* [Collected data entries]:
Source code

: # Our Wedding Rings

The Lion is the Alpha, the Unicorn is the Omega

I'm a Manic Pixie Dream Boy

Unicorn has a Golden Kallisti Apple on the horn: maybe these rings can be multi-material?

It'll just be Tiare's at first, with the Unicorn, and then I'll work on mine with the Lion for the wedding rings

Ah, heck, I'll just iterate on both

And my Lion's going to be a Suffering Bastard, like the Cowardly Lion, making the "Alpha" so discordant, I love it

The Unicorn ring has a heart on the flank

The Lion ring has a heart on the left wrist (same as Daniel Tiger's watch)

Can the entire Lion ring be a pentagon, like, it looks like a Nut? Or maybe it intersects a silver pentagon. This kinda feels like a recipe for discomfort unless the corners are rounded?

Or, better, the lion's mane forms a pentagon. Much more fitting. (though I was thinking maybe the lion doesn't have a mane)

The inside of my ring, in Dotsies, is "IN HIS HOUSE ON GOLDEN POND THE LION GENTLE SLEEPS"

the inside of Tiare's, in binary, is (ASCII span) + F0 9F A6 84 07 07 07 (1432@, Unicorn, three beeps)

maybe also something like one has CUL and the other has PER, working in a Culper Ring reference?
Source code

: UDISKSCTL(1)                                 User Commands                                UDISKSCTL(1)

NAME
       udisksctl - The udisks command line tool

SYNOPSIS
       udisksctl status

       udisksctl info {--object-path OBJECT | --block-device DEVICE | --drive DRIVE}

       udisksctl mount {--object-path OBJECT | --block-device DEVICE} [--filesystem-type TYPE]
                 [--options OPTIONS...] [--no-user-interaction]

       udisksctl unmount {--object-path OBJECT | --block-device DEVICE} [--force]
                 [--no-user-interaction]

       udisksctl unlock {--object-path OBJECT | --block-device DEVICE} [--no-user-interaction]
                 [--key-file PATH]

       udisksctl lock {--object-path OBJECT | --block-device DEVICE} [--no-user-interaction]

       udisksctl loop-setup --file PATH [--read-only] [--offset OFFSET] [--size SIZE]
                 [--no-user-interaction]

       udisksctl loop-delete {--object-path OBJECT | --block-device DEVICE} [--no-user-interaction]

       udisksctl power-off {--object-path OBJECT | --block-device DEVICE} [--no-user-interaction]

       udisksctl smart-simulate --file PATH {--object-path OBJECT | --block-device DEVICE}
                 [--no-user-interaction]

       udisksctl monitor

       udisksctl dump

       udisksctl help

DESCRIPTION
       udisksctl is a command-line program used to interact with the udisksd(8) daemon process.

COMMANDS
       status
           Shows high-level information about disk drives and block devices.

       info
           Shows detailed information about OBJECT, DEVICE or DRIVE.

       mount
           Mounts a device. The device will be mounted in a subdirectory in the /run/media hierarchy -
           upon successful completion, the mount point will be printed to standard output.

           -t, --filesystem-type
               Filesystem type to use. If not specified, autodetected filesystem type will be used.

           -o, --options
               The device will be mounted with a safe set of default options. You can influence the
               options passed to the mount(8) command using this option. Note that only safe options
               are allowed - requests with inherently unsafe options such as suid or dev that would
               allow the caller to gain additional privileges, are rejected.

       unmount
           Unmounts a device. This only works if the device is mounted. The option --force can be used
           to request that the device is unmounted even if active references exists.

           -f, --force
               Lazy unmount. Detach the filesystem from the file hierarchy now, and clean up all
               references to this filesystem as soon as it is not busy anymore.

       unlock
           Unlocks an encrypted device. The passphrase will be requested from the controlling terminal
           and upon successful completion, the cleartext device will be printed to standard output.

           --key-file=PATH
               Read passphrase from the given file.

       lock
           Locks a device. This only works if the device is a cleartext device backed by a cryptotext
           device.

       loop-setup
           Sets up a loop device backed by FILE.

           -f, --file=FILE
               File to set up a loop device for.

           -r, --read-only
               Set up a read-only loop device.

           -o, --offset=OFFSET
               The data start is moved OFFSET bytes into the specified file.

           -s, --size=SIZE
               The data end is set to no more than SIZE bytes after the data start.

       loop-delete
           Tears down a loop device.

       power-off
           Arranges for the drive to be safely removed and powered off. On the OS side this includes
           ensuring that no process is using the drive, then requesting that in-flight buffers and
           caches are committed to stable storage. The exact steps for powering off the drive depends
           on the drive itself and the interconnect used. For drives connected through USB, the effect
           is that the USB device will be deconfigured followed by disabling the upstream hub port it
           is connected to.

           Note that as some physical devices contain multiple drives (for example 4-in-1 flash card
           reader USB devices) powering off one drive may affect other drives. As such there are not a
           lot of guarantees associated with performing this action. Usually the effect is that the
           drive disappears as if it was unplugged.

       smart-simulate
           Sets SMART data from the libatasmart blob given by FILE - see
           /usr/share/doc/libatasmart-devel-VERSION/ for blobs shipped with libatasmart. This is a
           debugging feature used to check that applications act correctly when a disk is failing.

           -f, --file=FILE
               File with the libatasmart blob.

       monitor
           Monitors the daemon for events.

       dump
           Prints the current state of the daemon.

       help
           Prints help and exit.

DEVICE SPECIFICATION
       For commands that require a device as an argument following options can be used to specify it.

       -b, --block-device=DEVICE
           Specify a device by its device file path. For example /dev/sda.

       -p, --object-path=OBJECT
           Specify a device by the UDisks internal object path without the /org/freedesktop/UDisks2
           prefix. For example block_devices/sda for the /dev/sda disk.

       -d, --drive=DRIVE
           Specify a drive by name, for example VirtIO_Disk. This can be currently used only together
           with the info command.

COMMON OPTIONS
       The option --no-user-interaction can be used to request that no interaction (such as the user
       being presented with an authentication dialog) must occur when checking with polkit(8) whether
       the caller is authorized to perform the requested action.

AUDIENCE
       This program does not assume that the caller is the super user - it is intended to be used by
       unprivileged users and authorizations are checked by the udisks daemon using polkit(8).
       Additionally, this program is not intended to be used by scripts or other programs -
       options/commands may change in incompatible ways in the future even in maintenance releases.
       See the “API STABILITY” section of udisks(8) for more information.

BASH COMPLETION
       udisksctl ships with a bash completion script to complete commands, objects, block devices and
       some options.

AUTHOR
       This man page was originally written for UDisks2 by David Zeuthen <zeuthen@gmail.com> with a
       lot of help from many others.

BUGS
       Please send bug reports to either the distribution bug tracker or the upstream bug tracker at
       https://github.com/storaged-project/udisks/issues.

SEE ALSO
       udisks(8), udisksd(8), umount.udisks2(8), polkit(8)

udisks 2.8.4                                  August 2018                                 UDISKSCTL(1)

* [YOUR INSTRUCTIONS]: Set down all of the records shown above once more, exactly.

* [WORKED SOLUTION]:
Source code

: # Our Wedding Rings

The Lion is the Alpha, the Unicorn is the Omega

I'm a Manic Pixie Dream Boy

Unicorn has a Golden Kallisti Apple on the horn: maybe these rings can be multi-material?

It'll just be Tiare's at first, with the Unicorn, and then I'll work on mine with the Lion for the wedding rings

Ah, heck, I'll just iterate on both

And my Lion's going to be a Suffering Bastard, like the Cowardly Lion, making the "Alpha" so discordant, I love it

The Unicorn ring has a heart on the flank

The Lion ring has a heart on the left wrist (same as Daniel Tiger's watch)

Can the entire Lion ring be a pentagon, like, it looks like a Nut? Or maybe it intersects a silver pentagon. This kinda feels like a recipe for discomfort unless the corners are rounded?

Or, better, the lion's mane forms a pentagon. Much more fitting. (though I was thinking maybe the lion doesn't have a mane)

The inside of my ring, in Dotsies, is "IN HIS HOUSE ON GOLDEN POND THE LION GENTLE SLEEPS"

the inside of Tiare's, in binary, is (ASCII span) + F0 9F A6 84 07 07 07 (1432@, Unicorn, three beeps)

maybe also something like one has CUL and the other has PER, working in a Culper Ring reference?
Source code

: UDISKSCTL(1)                                 User Commands                                UDISKSCTL(1)

NAME
       udisksctl - The udisks command line tool

SYNOPSIS
       udisksctl status

       udisksctl info {--object-path OBJECT | --block-device DEVICE | --drive DRIVE}

       udisksctl mount {--object-path OBJECT | --block-device DEVICE} [--filesystem-type TYPE]
                 [--options OPTIONS...] [--no-user-interaction]

       udisksctl unmount {--object-path OBJECT | --block-device DEVICE} [--force]
                 [--no-user-interaction]

       udisksctl unlock {--object-path OBJECT | --block-device DEVICE} [--no-user-interaction]
                 [--key-file PATH]

       udisksctl lock {--object-path OBJECT | --block-device DEVICE} [--no-user-interaction]

       udisksctl loop-setup --file PATH [--read-only] [--offset OFFSET] [--size SIZE]
                 [--no-user-interaction]

       udisksctl loop-delete {--object-path OBJECT | --block-device DEVICE} [--no-user-interaction]

       udisksctl power-off {--object-path OBJECT | --block-device DEVICE} [--no-user-interaction]

       udisksctl smart-simulate --file PATH {--object-path OBJECT | --block-device DEVICE}
                 [--no-user-interaction]

       udisksctl monitor

       udisksctl dump

       udisksctl help

DESCRIPTION
       udisksctl is a command-line program used to interact with the udisksd(8) daemon process.

COMMANDS
       status
           Shows high-level information about disk drives and block devices.

       info
           Shows detailed information about OBJECT, DEVICE or DRIVE.

       mount
           Mounts a device. The device will be mounted in a subdirectory in the /run/media hierarchy -
           upon successful completion, the mount point will be printed to standard output.

           -t, --filesystem-type
               Filesystem type to use. If not specified, autodetected filesystem type will be used.

           -o, --options
               The device will be mounted with a safe set of default options. You can influence the
               options passed to the mount(8) command using this option. Note that only safe options
               are allowed - requests with inherently unsafe options such as suid or dev that would
               allow the caller to gain additional privileges, are rejected.

       unmount
           Unmounts a device. This only works if the device is mounted. The option --force can be used
           to request that the device is unmounted even if active references exists.

           -f, --force
               Lazy unmount. Detach the filesystem from the file hierarchy now, and clean up all
               references to this filesystem as soon as it is not busy anymore.

       unlock
           Unlocks an encrypted device. The passphrase will be requested from the controlling terminal
           and upon successful completion, the cleartext device will be printed to standard output.

           --key-file=PATH
               Read passphrase from the given file.

       lock
           Locks a device. This only works if the device is a cleartext device backed by a cryptotext
           device.

       loop-setup
           Sets up a loop device backed by FILE.

           -f, --file=FILE
               File to set up a loop device for.

           -r, --read-only
               Set up a read-only loop device.

           -o, --offset=OFFSET
               The data start is moved OFFSET bytes into the specified file.

           -s, --size=SIZE
               The data end is set to no more than SIZE bytes after the data start.

       loop-delete
           Tears down a loop device.

       power-off
           Arranges for the drive to be safely removed and powered off. On the OS side this includes
           ensuring that no process is using the drive, then requesting that in-flight buffers and
           caches are committed to stable storage. The exact steps for powering off the drive depends
           on the drive itself and the interconnect used. For drives connected through USB, the effect
           is that the USB device will be deconfigured followed by disabling the upstream hub port it
           is connected to.

           Note that as some physical devices contain multiple drives (for example 4-in-1 flash card
           reader USB devices) powering off one drive may affect other drives. As such there are not a
           lot of guarantees associated with performing this action. Usually the effect is that the
           drive disappears as if it was unplugged.

       smart-simulate
           Sets SMART data from the libatasmart blob given by FILE - see
           /usr/share/doc/libatasmart-devel-VERSION/ for blobs shipped with libatasmart. This is a
           debugging feature used to check that applications act correctly when a disk is failing.

           -f, --file=FILE
               File with the libatasmart blob.

       monitor
           Monitors the daemon for events.

       dump
           Prints the current state of the daemon.

       help
           Prints help and exit.

DEVICE SPECIFICATION
       For commands that require a device as an argument following options can be used to specify it.

       -b, --block-device=DEVICE
           Specify a device by its device file path. For example /dev/sda.

       -p, --object-path=OBJECT
           Specify a device by the UDisks internal object path without the /org/freedesktop/UDisks2
           prefix. For example block_devices/sda for the /dev/sda disk.

       -d, --drive=DRIVE
           Specify a drive by name, for example VirtIO_Disk. This can be currently used only together
           with the info command.

COMMON OPTIONS
       The option --no-user-interaction can be used to request that no interaction (such as the user
       being presented with an authentication dialog) must occur when checking with polkit(8) whether
       the caller is authorized to perform the requested action.

AUDIENCE
       This program does not assume that the caller is the super user - it is intended to be used by
       unprivileged users and authorizations are checked by the udisks daemon using polkit(8).
       Additionally, this program is not intended to be used by scripts or other programs -
       options/commands may change in incompatible ways in the future even in maintenance releases.
       See the “API STABILITY” section of udisks(8) for more information.

BASH COMPLETION
       udisksctl ships with a bash completion script to complete commands, objects, block devices and
       some options.

AUTHOR
       This man page was originally written for UDisks2 by David Zeuthen <zeuthen@gmail.com> with a
       lot of help from many others.

BUGS
       Please send bug reports to either the distribution bug tracker or the upstream bug tracker at
       https://github.com/storaged-project/udisks/issues.

SEE ALSO
       udisks(8), udisksd(8), umount.udisks2(8), polkit(8)

udisks 2.8.4                                  August 2018                                 UDISKSCTL(1)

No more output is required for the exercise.